● The data
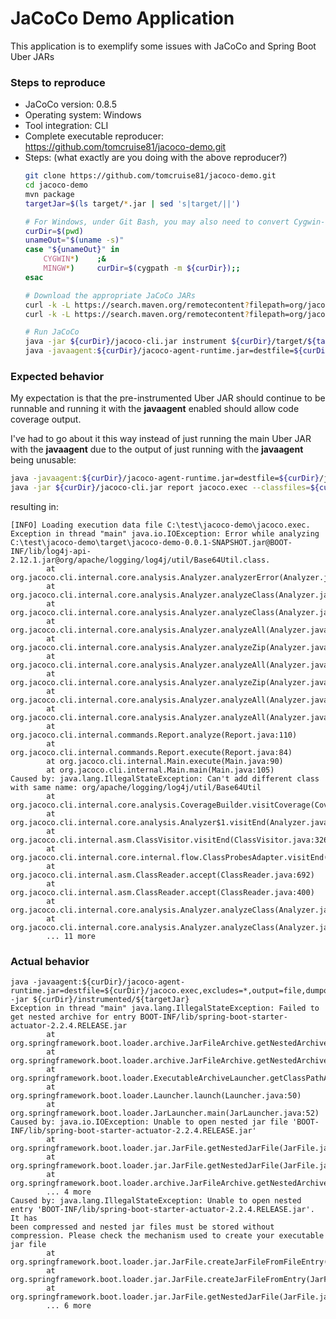 # JaCoCo Demo Application

This application is to exemplify some issues with JaCoCo and Spring Boot Uber JARs

### Steps to reproduce

* JaCoCo version:  0.8.5
* Operating system: Windows
* Tool integration: CLI
* Complete executable reproducer: https://github.com/tomcruise81/jacoco-demo.git
* Steps: (what exactly are you doing with the above reproducer?)
    ```bash
    git clone https://github.com/tomcruise81/jacoco-demo.git
    cd jacoco-demo
    mvn package
    targetJar=$(ls target/*.jar | sed 's|target/||')

    # For Windows, under Git Bash, you may also need to convert Cygwin-type paths to Windows paths
    curDir=$(pwd)
    unameOut="$(uname -s)"
    case "${unameOut}" in
        CYGWIN*)    ;&
        MINGW*)     curDir=$(cygpath -m ${curDir});;
    esac

    # Download the appropriate JaCoCo JARs
    curl -k -L https://search.maven.org/remotecontent?filepath=org/jacoco/org.jacoco.cli/0.8.5/org.jacoco.cli-0.8.5-nodeps.jar -o ${curDir}/jacoco-cli.jar
    curl -k -L https://search.maven.org/remotecontent?filepath=org/jacoco/org.jacoco.agent/0.8.5/org.jacoco.agent-0.8.5-runtime.jar -o ${curDir}/jacoco-agent-runtime.jar

    # Run JaCoCo
    java -jar ${curDir}/jacoco-cli.jar instrument ${curDir}/target/${targetJar} --dest ${curDir}/instrumented
    java -javaagent:${curDir}/jacoco-agent-runtime.jar=destfile=${curDir}/jacoco.exec,excludes=*,output=file,dumponexit=true -jar ${curDir}/instrumented/${targetJar}
    ```

### Expected behavior

My expectation is that the pre-instrumented Uber JAR should continue to be runnable and running it with the **javaagent** enabled should allow code coverage output.

I've had to go about it this way instead of just running the main Uber JAR with the **javaagent** due to the output of just running with the **javaagent** being unusable:

```bash
java -javaagent:${curDir}/jacoco-agent-runtime.jar=destfile=${curDir}/jacoco.exec,excludes=*,output=file,dumponexit=true -jar ${curDir}/target/${targetJar}
java -jar ${curDir}/jacoco-cli.jar report jacoco.exec --classfiles=${curDir}/target/${targetJar} --html ${curDir}/coverage-html
```
resulting in:

    [INFO] Loading execution data file C:\test\jacoco-demo\jacoco.exec.
    Exception in thread "main" java.io.IOException: Error while analyzing C:\test\jacoco-demo\target\jacoco-demo-0.0.1-SNAPSHOT.jar@BOOT-INF/lib/log4j-api-2.12.1.jar@org/apache/logging/log4j/util/Base64Util.class.
            at org.jacoco.cli.internal.core.analysis.Analyzer.analyzerError(Analyzer.java:162)
            at org.jacoco.cli.internal.core.analysis.Analyzer.analyzeClass(Analyzer.java:134)
            at org.jacoco.cli.internal.core.analysis.Analyzer.analyzeClass(Analyzer.java:157)
            at org.jacoco.cli.internal.core.analysis.Analyzer.analyzeAll(Analyzer.java:193)
            at org.jacoco.cli.internal.core.analysis.Analyzer.analyzeZip(Analyzer.java:265)
            at org.jacoco.cli.internal.core.analysis.Analyzer.analyzeAll(Analyzer.java:196)
            at org.jacoco.cli.internal.core.analysis.Analyzer.analyzeZip(Analyzer.java:265)
            at org.jacoco.cli.internal.core.analysis.Analyzer.analyzeAll(Analyzer.java:196)
            at org.jacoco.cli.internal.core.analysis.Analyzer.analyzeAll(Analyzer.java:226)
            at org.jacoco.cli.internal.commands.Report.analyze(Report.java:110)
            at org.jacoco.cli.internal.commands.Report.execute(Report.java:84)
            at org.jacoco.cli.internal.Main.execute(Main.java:90)
            at org.jacoco.cli.internal.Main.main(Main.java:105)
    Caused by: java.lang.IllegalStateException: Can't add different class with same name: org/apache/logging/log4j/util/Base64Util
            at org.jacoco.cli.internal.core.analysis.CoverageBuilder.visitCoverage(CoverageBuilder.java:106)
            at org.jacoco.cli.internal.core.analysis.Analyzer$1.visitEnd(Analyzer.java:99)
            at org.jacoco.cli.internal.asm.ClassVisitor.visitEnd(ClassVisitor.java:326)
            at org.jacoco.cli.internal.core.internal.flow.ClassProbesAdapter.visitEnd(ClassProbesAdapter.java:100)
            at org.jacoco.cli.internal.asm.ClassReader.accept(ClassReader.java:692)
            at org.jacoco.cli.internal.asm.ClassReader.accept(ClassReader.java:400)
            at org.jacoco.cli.internal.core.analysis.Analyzer.analyzeClass(Analyzer.java:116)
            at org.jacoco.cli.internal.core.analysis.Analyzer.analyzeClass(Analyzer.java:132)
            ... 11 more

### Actual behavior
    java -javaagent:${curDir}/jacoco-agent-runtime.jar=destfile=${curDir}/jacoco.exec,excludes=*,output=file,dumponexit=true -jar ${curDir}/instrumented/${targetJar}
    Exception in thread "main" java.lang.IllegalStateException: Failed to get nested archive for entry BOOT-INF/lib/spring-boot-starter-actuator-2.2.4.RELEASE.jar
            at org.springframework.boot.loader.archive.JarFileArchive.getNestedArchive(JarFileArchive.java:113)
            at org.springframework.boot.loader.archive.JarFileArchive.getNestedArchives(JarFileArchive.java:87)
            at org.springframework.boot.loader.ExecutableArchiveLauncher.getClassPathArchives(ExecutableArchiveLauncher.java:69)
            at org.springframework.boot.loader.Launcher.launch(Launcher.java:50)
            at org.springframework.boot.loader.JarLauncher.main(JarLauncher.java:52)
    Caused by: java.io.IOException: Unable to open nested jar file 'BOOT-INF/lib/spring-boot-starter-actuator-2.2.4.RELEASE.jar'
            at org.springframework.boot.loader.jar.JarFile.getNestedJarFile(JarFile.java:261)
            at org.springframework.boot.loader.jar.JarFile.getNestedJarFile(JarFile.java:247)
            at org.springframework.boot.loader.archive.JarFileArchive.getNestedArchive(JarFileArchive.java:109)
            ... 4 more
    Caused by: java.lang.IllegalStateException: Unable to open nested entry 'BOOT-INF/lib/spring-boot-starter-actuator-2.2.4.RELEASE.jar'. It has
    been compressed and nested jar files must be stored without compression. Please check the mechanism used to create your executable jar file
            at org.springframework.boot.loader.jar.JarFile.createJarFileFromFileEntry(JarFile.java:287)
            at org.springframework.boot.loader.jar.JarFile.createJarFileFromEntry(JarFile.java:269)
            at org.springframework.boot.loader.jar.JarFile.getNestedJarFile(JarFile.java:258)
            ... 6 more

● What the task asks
Without any of its pictures, the listing is to be repeated exactly as it stands.

● Answer space
 # JaCoCo Demo Application

This application is to exemplify some issues with JaCoCo and Spring Boot Uber JARs

### Steps to reproduce

* JaCoCo version:  0.8.5
* Operating system: Windows
* Tool integration: CLI
* Complete executable reproducer: https://github.com/tomcruise81/jacoco-demo.git
* Steps: (what exactly are you doing with the above reproducer?)
    ```bash
    git clone https://github.com/tomcruise81/jacoco-demo.git
    cd jacoco-demo
    mvn package
    targetJar=$(ls target/*.jar | sed 's|target/||')

    # For Windows, under Git Bash, you may also need to convert Cygwin-type paths to Windows paths
    curDir=$(pwd)
    unameOut="$(uname -s)"
    case "${unameOut}" in
        CYGWIN*)    ;&
        MINGW*)     curDir=$(cygpath -m ${curDir});;
    esac

    # Download the appropriate JaCoCo JARs
    curl -k -L https://search.maven.org/remotecontent?filepath=org/jacoco/org.jacoco.cli/0.8.5/org.jacoco.cli-0.8.5-nodeps.jar -o ${curDir}/jacoco-cli.jar
    curl -k -L https://search.maven.org/remotecontent?filepath=org/jacoco/org.jacoco.agent/0.8.5/org.jacoco.agent-0.8.5-runtime.jar -o ${curDir}/jacoco-agent-runtime.jar

    # Run JaCoCo
    java -jar ${curDir}/jacoco-cli.jar instrument ${curDir}/target/${targetJar} --dest ${curDir}/instrumented
    java -javaagent:${curDir}/jacoco-agent-runtime.jar=destfile=${curDir}/jacoco.exec,excludes=*,output=file,dumponexit=true -jar ${curDir}/instrumented/${targetJar}
    ```

### Expected behavior

My expectation is that the pre-instrumented Uber JAR should continue to be runnable and running it with the **javaagent** enabled should allow code coverage output.

I've had to go about it this way instead of just running the main Uber JAR with the **javaagent** due to the output of just running with the **javaagent** being unusable:

```bash
java -javaagent:${curDir}/jacoco-agent-runtime.jar=destfile=${curDir}/jacoco.exec,excludes=*,output=file,dumponexit=true -jar ${curDir}/target/${targetJar}
java -jar ${curDir}/jacoco-cli.jar report jacoco.exec --classfiles=${curDir}/target/${targetJar} --html ${curDir}/coverage-html
```
resulting in:

    [INFO] Loading execution data file C:\test\jacoco-demo\jacoco.exec.
    Exception in thread "main" java.io.IOException: Error while analyzing C:\test\jacoco-demo\target\jacoco-demo-0.0.1-SNAPSHOT.jar@BOOT-INF/lib/log4j-api-2.12.1.jar@org/apache/logging/log4j/util/Base64Util.class.
            at org.jacoco.cli.internal.core.analysis.Analyzer.analyzerError(Analyzer.java:162)
            at org.jacoco.cli.internal.core.analysis.Analyzer.analyzeClass(Analyzer.java:134)
            at org.jacoco.cli.internal.core.analysis.Analyzer.analyzeClass(Analyzer.java:157)
            at org.jacoco.cli.internal.core.analysis.Analyzer.analyzeAll(Analyzer.java:193)
            at org.jacoco.cli.internal.core.analysis.Analyzer.analyzeZip(Analyzer.java:265)
            at org.jacoco.cli.internal.core.analysis.Analyzer.analyzeAll(Analyzer.java:196)
            at org.jacoco.cli.internal.core.analysis.Analyzer.analyzeZip(Analyzer.java:265)
            at org.jacoco.cli.internal.core.analysis.Analyzer.analyzeAll(Analyzer.java:196)
            at org.jacoco.cli.internal.core.analysis.Analyzer.analyzeAll(Analyzer.java:226)
            at org.jacoco.cli.internal.commands.Report.analyze(Report.java:110)
            at org.jacoco.cli.internal.commands.Report.execute(Report.java:84)
            at org.jacoco.cli.internal.Main.execute(Main.java:90)
            at org.jacoco.cli.internal.Main.main(Main.java:105)
    Caused by: java.lang.IllegalStateException: Can't add different class with same name: org/apache/logging/log4j/util/Base64Util
            at org.jacoco.cli.internal.core.analysis.CoverageBuilder.visitCoverage(CoverageBuilder.java:106)
            at org.jacoco.cli.internal.core.analysis.Analyzer$1.visitEnd(Analyzer.java:99)
            at org.jacoco.cli.internal.asm.ClassVisitor.visitEnd(ClassVisitor.java:326)
            at org.jacoco.cli.internal.core.internal.flow.ClassProbesAdapter.visitEnd(ClassProbesAdapter.java:100)
            at org.jacoco.cli.internal.asm.ClassReader.accept(ClassReader.java:692)
            at org.jacoco.cli.internal.asm.ClassReader.accept(ClassReader.java:400)
            at org.jacoco.cli.internal.core.analysis.Analyzer.analyzeClass(Analyzer.java:116)
            at org.jacoco.cli.internal.core.analysis.Analyzer.analyzeClass(Analyzer.java:132)
            ... 11 more

### Actual behavior
    java -javaagent:${curDir}/jacoco-agent-runtime.jar=destfile=${curDir}/jacoco.exec,excludes=*,output=file,dumponexit=true -jar ${curDir}/instrumented/${targetJar}
    Exception in thread "main" java.lang.IllegalStateException: Failed to get nested archive for entry BOOT-INF/lib/spring-boot-starter-actuator-2.2.4.RELEASE.jar
            at org.springframework.boot.loader.archive.JarFileArchive.getNestedArchive(JarFileArchive.java:113)
            at org.springframework.boot.loader.archive.JarFileArchive.getNestedArchives(JarFileArchive.java:87)
            at org.springframework.boot.loader.ExecutableArchiveLauncher.getClassPathArchives(ExecutableArchiveLauncher.java:69)
            at org.springframework.boot.loader.Launcher.launch(Launcher.java:50)
            at org.springframework.boot.loader.JarLauncher.main(JarLauncher.java:52)
    Caused by: java.io.IOException: Unable to open nested jar file 'BOOT-INF/lib/spring-boot-starter-actuator-2.2.4.RELEASE.jar'
            at org.springframework.boot.loader.jar.JarFile.getNestedJarFile(JarFile.java:261)
            at org.springframework.boot.loader.jar.JarFile.getNestedJarFile(JarFile.java:247)
            at org.springframework.boot.loader.archive.JarFileArchive.getNestedArchive(JarFileArchive.java:109)
            ... 4 more
    Caused by: java.lang.IllegalStateException: Unable to open nested entry 'BOOT-INF/lib/spring-boot-starter-actuator-2.2.4.RELEASE.jar'. It has
    been compressed and nested jar files must be stored without compression. Please check the mechanism used to create your executable jar file
            at org.springframework.boot.loader.jar.JarFile.createJarFileFromFileEntry(JarFile.java:287)
            at org.springframework.boot.loader.jar.JarFile.createJarFileFromEntry(JarFile.java:269)
            at org.springframework.boot.loader.jar.JarFile.getNestedJarFile(JarFile.java:258)
            ... 6 more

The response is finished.